1. Wyjątkowy prezent
Zephy stwierdziła, że pudełko z wybranymi przez nią produktami będzie nie tylko edukacyjne, ale i zabawne. Wśród prezentów znalazły się: baterie, kosmetyki do golenia i karty upominkowe.
Chłopiec dostał także... paczkę prezerwatyw. W ten sposób matka chciała pokazać synowi, że może z nią otwarcie rozmawiać o życiu seksualnym. Zabezpieczenie ma też przypomnieć Jamesowi o szanowaniu kobiet.
"Chcę być pewna, że mój syn wie, że zawsze może przyjść do mnie i o wszystko zapytać. Nie będę go oceniała. Jestem rodzicem, ale także i ich przyjacielem" - mówiła Zephy w rozmowie z serwisem Kidspot.
Zobacz również:
Napisała antyporadnik dla matek. Szokuje nie tylko na okładce
Kobieta podzieliła się zdjęciami prezentu dla starszego syna na Facebooku.
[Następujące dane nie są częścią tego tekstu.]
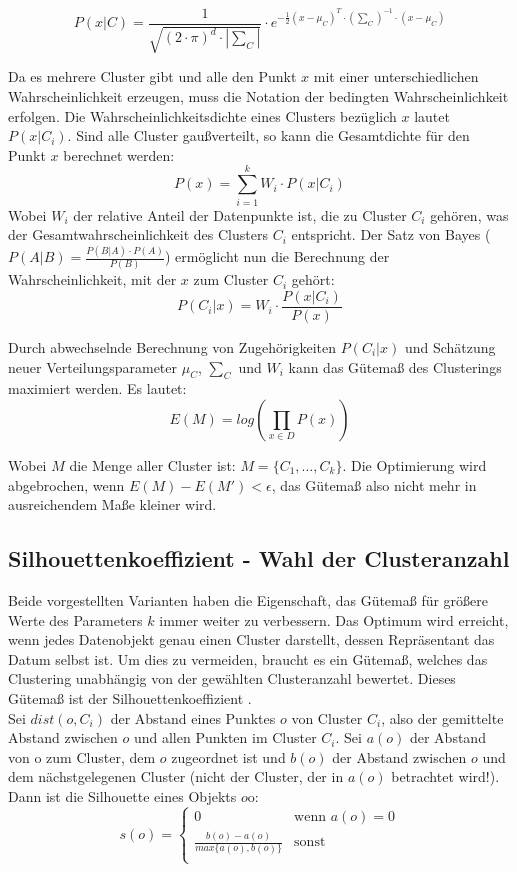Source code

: \documentclass[11pt,fleqn]{book}
\begin{document}
$$P(x|C) = \frac{1}{\sqrt{(2\cdot \pi)^d \cdot |\sum_C|}} \cdot e^{-\frac{1}{2}(x - \mu_C)^T \cdot (\sum_C)^{-1} \cdot (x - \mu_C)}$$ 

Da es mehrere Cluster gibt und alle den Punkt $x$ mit einer unterschiedlichen Wahrscheinlichkeit erzeugen, muss die Notation der bedingten Wahrscheinlichkeit erfolgen. Die Wahrscheinlichkeitsdichte eines Clusters bezüglich $x$ lautet $P(x|C_i)$. Sind alle Cluster gaußverteilt, so kann die Gesamtdichte für den Punkt $x$ berechnet werden: $$P(x) = \sum_{i=1}^k W_i \cdot P(x|C_i)$$ 
Wobei $W_i$ der relative Anteil der Datenpunkte ist, die zu Cluster $C_i$ gehören, was der Gesamtwahrscheinlichkeit des Clusters $C_i$ entspricht. Der Satz von Bayes ($P(A|B) = \frac{P(B|A)\cdot P(A)}{P(B)}$) ermöglicht nun die Berechnung der Wahrscheinlichkeit, mit der $x$ zum Cluster $C_i$ gehört:
$$P(C_i|x) = W_i \cdot \frac{P(x|C_i)}{P(x)}$$

Durch abwechselnde Berechnung von Zugehörigkeiten $P(C_i|x)$ und Schätzung neuer Verteilungsparameter $\mu_C$, $\sum_C$ und $W_i$ kann das Gütemaß des Clusterings maximiert werden. Es lautet:
$$E(M) = log(\prod_{x \in D} P(x))$$

Wobei $M$ die Menge aller Cluster ist: $M = \{C_1, \dots, C_k\}$. Die Optimierung wird abgebrochen, wenn $E(M)-E(M')<\epsilon$, das Gütemaß also nicht mehr in ausreichendem Maße kleiner wird.

\subsection{Silhouettenkoeffizient - Wahl der Clusteranzahl}
Beide vorgestellten Varianten haben die Eigenschaft, das Gütemaß für größere Werte des Parameters $k$ immer weiter zu verbessern. Das Optimum wird erreicht, wenn jedes Datenobjekt genau einen Cluster darstellt, dessen Repräsentant das Datum selbst ist. Um dies zu vermeiden, braucht es ein Gütemaß, welches das Clustering unabhängig von der gewählten Clusteranzahl bewertet. Dieses Gütemaß ist der Silhouettenkoeffizient \cite{silh}.\\
Sei $dist(o,C_i)$ der Abstand eines Punktes $o$ von Cluster $C_i$, also der gemittelte Abstand zwischen $o$ und allen Punkten im Cluster $C_i$. Sei $a(o)$ der Abstand von o zum Cluster, dem $o$ zugeordnet ist und $b(o)$ der Abstand zwischen $o$ und dem nächstgelegenen Cluster (nicht der Cluster, der in $a(o)$ betrachtet wird!).
Dann ist die Silhouette eines Objekts $o$o:
\begin{equation}
   s(o) =
   \begin{cases}
     0 & \text{wenn } a(o) = 0\\
     \frac{b(o) - a(o)}{max\{a(o), b(o)\}} & \text{sonst} \\
   \end{cases}
\end{equation}
\end{document}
Inni rodzice pochwalili jej styl wychowawczy.
Czy tego samego zdania są polskie matki?
- Nie wiem, czy prezerwatywy byłyby typowym prezentem urodzinowym. Raczej nie. Ale w ramach domowej edukacji - jak najbardziej. Pod warunkiem, że mój syn pytałby o seks i o rozmawialibyśmy o nim. Tak z zaskoczenia, bez zapowiedzi nie chciałabym mu kupować - mówi dla WP parenting Joanna, matka Krzysia.
Podobnie myśli Ewa, matka Stasia: - Na pewno w tym wieku będę z nim na temat seksu rozmawiać, ale nie kupię mu prezerwatyw! To wręcz nakłanianie do niego. Dodatkowo, seks w tym wieku to przestępstwo - dodaje.
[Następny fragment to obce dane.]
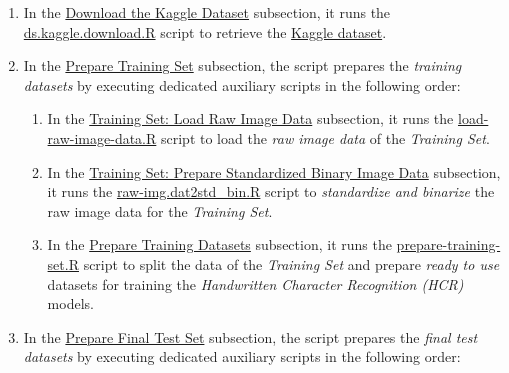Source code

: \documentclass[
]{report}
\providecommand{\tightlist}{%
  \setlength{\itemsep}{0pt}\setlength{\parskip}{0pt}}
\begin{document}
\begin{enumerate}
\def\labelenumi{\arabic{enumi}.}
\tightlist
\item
  In the \href{https://github.com/AzKurban-edX-DS/edx.capstone.choose-your-own/blob/main/r/index.R\#L22-L32}{Download the Kaggle Dataset} subsection, it runs the \hyperref[appndx_b.ds.kaggle.download]{ds.kaggle.download.R} script to retrieve the \href{https://www.kaggle.com/datasets/vaibhao/handwritten-characters}{Kaggle dataset}.
\item
  In the \href{https://github.com/AzKurban-edX-DS/edx.capstone.choose-your-own/blob/main/r/index.R\#L33-L109}{Prepare Training Set} subsection, the script prepares the \emph{training datasets} by executing dedicated auxiliary scripts in the following order:

  \begin{enumerate}
  \def\labelenumii{\arabic{enumii}.}
  \tightlist
  \item
    In the \href{https://github.com/AzKurban-edX-DS/edx.capstone.choose-your-own/blob/main/r/index.R\#L38-L58}{Training Set: Load Raw Image Data} subsection, it runs the \href{https://github.com/AzKurban-edX-DS/edx.capstone.choose-your-own/blob/main/r/support-scripts/load-raw-image-data.R}{load-raw-image-data.R} script to load the \emph{raw image data} of the \emph{Training Set}.
  \item
    In the \href{https://github.com/AzKurban-edX-DS/edx.capstone.choose-your-own/blob/main/r/index.R\#L59-L99}{Training Set: Prepare Standardized Binary Image Data} subsection, it runs the \href{https://github.com/AzKurban-edX-DS/edx.capstone.choose-your-own/blob/main/r/support-scripts/raw-img.dat2std_bin.R}{raw-img.dat2std\_bin.R} script to \emph{standardize and binarize} the raw image data for the \emph{Training Set}.
  \item
    In the \href{https://github.com/AzKurban-edX-DS/edx.capstone.choose-your-own/blob/main/r/index.R\#L100-L109}{Prepare Training Datasets} subsection, it runs the \hyperref[appndx_b.prepare_training_set]{prepare-training-set.R} script to split the data of the \emph{Training Set} and prepare \emph{ready to use} datasets for training the \emph{Handwritten Character Recognition (HCR)} models.
  \end{enumerate}
\item
  In the \href{https://github.com/AzKurban-edX-DS/edx.capstone.choose-your-own/blob/main/r/index.R\#L110-L160}{Prepare Final Test Set} subsection, the script prepares the \emph{final test datasets} by executing dedicated auxiliary scripts in the following order:


\end{enumerate}
\end{document}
O opinię zapytałam również Agnieszkę, matkę dwójki dzieci: - Raczej nie. Wydaje mi się, że na seks jeszcze przyjdzie czas. Chociaż znając życie, wiedza syna jest poza moją skalą wyobrażenia. Tylko rodzice myślą, że ich dzieci to dalej wierzą w bociany i kapustę. Tak naprawdę nastolatki, choć młode, to wbrew pozorom rozgarnięte. Ale sama ręki do pomnażania wiedzy i procederu nie przyłożę. Przynajmniej świadomie - mówi.
2. Rozmawia z synem o seksie
Zephy dodała, że nie wyobraża sobie, by w najbliższym czasie jej syn używał prezerwatyw czy golił swój zarost. Chciała po prostu zrobić coś wyjątkowego. Do prezentu dodała paczkę zabezpieczeń z dwóch powodów: dla żartu i dlatego, że seks będzie ważną częścią jego dorosłego życia.
"Uczyłam mojego syna, jak poprawnie nazywają się poszczególne części ciała człowieka. Dzięki temu James wie, co to jest penis, pochwa czy piersi. Rozumie, dlaczego kobieta ma okres i dlaczego przeżywa takie wahania nastrojów. Często rozmawiamy także o szanowaniu siebie, swojej męskości i respektowaniu zdania kobiet" - dodała Zephy w rozmowie.
Mahlis ma również za sobą rozmowę z Jamesem o inicjacji seksualnej. 13-latek wie, że pierwszy raz powinien być magiczny. Rozumie, że dla swojej partnerki ma być dżentelmenem, a współżycie może zakończyć się ciążą.
Kobieta wychowała się w domu, w którym rodzice nie mówili otwarcie o seksie. Nie chciała więc, by jej synowie przeżywali to samo. Opublikowany przez nią post spotkał się z dużym zainteresowaniem. Większość komentarzy internautów była pozytywna.
3. Ta mama jest najlepsza
Co zrobił James po otrzymaniu takiego wyjątkowego prezentu? Przytulił swoją mamę, przybił jej piątkę i się roześmiał. Powiedział też: "Mamo, jesteś najlepsza!".
13-latek wie, jak ważna jest miłość do drugiej osoby. W związku z tym na urodziny swojej mamy... co roku ofiaruje jej ręcznie pisane listy z życzeniami. Zephy ma nadzieję, że ta tradycja będzie kontynuowana w przyszłości. Chce, by jej synowie pisali takie wiadomości także do swoich ukochanych.
"Nie tworzę potwora, wychowuję dżentelmena. James zostawia mi nieoczekiwane wiadomości z zapewnieniem o jego miłości. Pewnego dnia zrobi to dla swojej żony, która będzie bardzo szczęśliwa" - dodaje Zephy.